Provided with an algorithm that solves the local minimum problem, we can write an adversarial algorithm that observes its operation, and determines the value of each matrix cell just before the solver looks at it.
Since the assignments that the adversary makes represent a valid input that could have been provided to the solver at the beginning, if the adversary can always force the solver to examine more than Ω(log n) cells before it can prove a local minimum, then it proves that finding a local minimum must take at more than Ω(log n) time in the worst case.
Given that a solver cannot prove a local minimum as long as every cell it has examined has a smaller or unexamined neighbor, such an adversary can work as follows.
Just before the solver examines a cell that doesn't yet have an assigned value (an unassigned cell):
- If the new assignment would partition its contiguous region of unassigned cells into 2 or more parts, then the largest of those parts is selected to remain unassigned. The other parts, along with the new cell, are filled with values that are lower than all values used so far, with values increasing as their distance from the new cell increases, so that only the new cell could possibly become a local minimum. Note that it will be left with an unassigned neighbor in the selected region, so it is not a provable minimum.

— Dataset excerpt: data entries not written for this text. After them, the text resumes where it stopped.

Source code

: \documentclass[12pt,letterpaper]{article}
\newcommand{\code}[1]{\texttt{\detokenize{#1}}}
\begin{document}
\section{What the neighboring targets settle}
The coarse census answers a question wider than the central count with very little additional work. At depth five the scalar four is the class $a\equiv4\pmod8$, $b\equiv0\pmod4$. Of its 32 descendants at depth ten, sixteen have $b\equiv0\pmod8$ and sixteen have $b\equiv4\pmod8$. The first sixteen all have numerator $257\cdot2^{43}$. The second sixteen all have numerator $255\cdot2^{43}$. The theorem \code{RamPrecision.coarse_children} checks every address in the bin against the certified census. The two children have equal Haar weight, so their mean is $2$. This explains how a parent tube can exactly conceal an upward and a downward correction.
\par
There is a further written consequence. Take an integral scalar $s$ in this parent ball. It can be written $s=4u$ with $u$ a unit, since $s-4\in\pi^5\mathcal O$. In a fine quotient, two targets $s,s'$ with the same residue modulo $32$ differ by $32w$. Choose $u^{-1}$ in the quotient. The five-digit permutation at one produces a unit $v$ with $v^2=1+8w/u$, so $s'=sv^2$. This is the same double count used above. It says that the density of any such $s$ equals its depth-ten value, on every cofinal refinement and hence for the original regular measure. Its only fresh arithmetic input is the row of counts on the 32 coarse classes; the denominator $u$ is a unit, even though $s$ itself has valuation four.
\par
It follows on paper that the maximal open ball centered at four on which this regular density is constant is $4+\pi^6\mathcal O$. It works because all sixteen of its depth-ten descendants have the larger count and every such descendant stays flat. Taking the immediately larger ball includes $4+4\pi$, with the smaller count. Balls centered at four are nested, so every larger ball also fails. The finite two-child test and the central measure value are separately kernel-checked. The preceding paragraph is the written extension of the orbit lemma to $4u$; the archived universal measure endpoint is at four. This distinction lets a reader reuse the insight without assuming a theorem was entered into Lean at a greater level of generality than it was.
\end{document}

- Otherwise, the new cell does not partition a region of unassigned cells -- it is either on the boundary of such a region, or an island in the middle. It is assigned a value that is lower than all values previously used. This could only introduce a provable minimum if the cell is completely surrounded by assigned cells.
Note that, via condition (1), the adversary always maintains the invariant that all of the unassigned cells are connected.
In order to prove a minimum, the solver must proceed until that region of connected cells gets to size 1, and the solver fills it in.
But then if we consider the connected regions of cells that the solver has not examined, we see that each such region must be part of one of the connected regions that was not selected by the adversary in condition (1), because those are the only cells that were not examined.
Since the adversary always selects the largest region to maintain, every unselected region has size < n2/2.
If we fill in the cells examined by the solver, then, it leaves only regions of size < n2/2 unfilled, within the full matrix of n2 cells. Since you need to fill in at least n cells to do that (the optimal way is to just draw a line across the middle), the solver must have examined at least n cells, and could not possibly have proven a minimum in less than Ω(n) time.